Es difícil rebatir el aserto,
aunque el autor no se ocupa aquí de figuras cuyo análisis obligaría a matizarlo, como Bécquer. En todo caso, la maquinaria oficial confiere especial relieve a quienes no se sometieron a la "recta opinión" (orto-doxia), de espaldas a las playas de Ítaca donde crece la domesticidad. Ése es el sentido moral de Cernuda frente a otros autores del 27, "profesionales del conformismo, del miedo o del halago", según Valente. Claro que el exilio de Cernuda, que compartió con otros miembros de su generación, es sólo una circunstancia que el poeta terminó convirtiendo en un destino.

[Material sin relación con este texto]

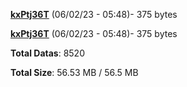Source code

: [**kxPtj36T**](/data/kxPtj36T.txt) (06/02/23 - 05:48)- 375 bytes

[**kxPtj36T**](/data/kxPtj36T.txt) (06/02/23 - 05:48)- 375 bytes

**Total Datas**: 8520

**Total Size**: 56.53 MB / 56.5 MB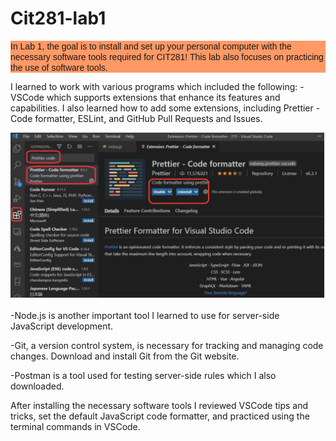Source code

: # Cit281-lab1
<p style="background-color: #ff9966">
<span style="font-family: Arial, sans-serif; text-align: center;"> In Lab 1, the goal is to install and set up your personal computer with the necessary software tools required for CIT281! This lab also focuses on practicing the use of software tools. 

I learned to work with various programs which included the following: 
-VSCode which supports extensions that enhance its features and capabilities. I also learned how to add some extensions, including Prettier - Code formatter, ESLint, and GitHub Pull Requests and Issues. 

<img src="lab1.png" alt="Image">

-Node.js is another important tool I learned to use for server-side JavaScript development. 

-Git, a version control system, is necessary for tracking and managing code changes. Download and install Git from the Git website.

-Postman is a tool used for testing server-side rules which I also downloaded. 

After installing the necessary software tools I reviewed VSCode tips and tricks, set the default JavaScript code formatter, and practiced using the terminal commands in VSCode. </span>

Contra la cultura oficial de la presencia,
Valente propugna un nadismo personificado en Molinos o en el "Santo de las Nadas". Pero la cruzada nihilista, que supone conducir a san Juan de la Cruz hasta un yermo espiritual ayuno de significado, contradice la sustancia activa de su experiencia mística, grávida e impregnada de simiente, sin que a ello obste la efectiva apropiación doctrinal que la jerarquía católica hizo del fraile, con la pretensión de integrarlo en el modelo escolástico cuando ya había sido irreversiblemente canonizado in corde por el pueblo. De esa misma cruzada se deriva la elección del desierto como símbolo, y la correlativa impugnación del horror vacui, pues éste sustituye la ausencia por el mercadillo barroco, cuya enjundia habría obturado la sensibilidad del lector español, "indiferente", escribe Valente, "ante una presunta palabra poética que por su radical insustancialidad lo desconcierte".
Concordancias y discrepancias al margen, Valente es un agudo pensador que debe ser leído sin el empujón de quienes, movidos por la admiración, a veces deponen el juicio y actúan como ostiarios que custodian las puertas del templo donde se imparte la papilla doctrinal, pese a que Valente se dijera enemigo de cualquier liturgia. En esa desnudez, el escritor oscila entre el discurso lógico y el mítico -no me atrevo a decir místico-, enhebrando un modo de decir que tiene escasa tradición en nuestra lengua y que, a su propio juicio, concierne más al lenguaje de la filosofía que a la filosofía del lenguaje. Frente a la ostentación de lo gárrulo y lo aparente, hay en estos ensayos una decidida vocación de repliegue a la mandorla, centro en cuya umbría se recoge una verdad desgrasada y precaria. "Dice verdad quien dice sombra": son palabras de Celan que conducen a los adentros no de la boscosa espesura sanjuanista, sino de la sequedad purgativa a que convida este libro a un tiempo discutible y ejemplar.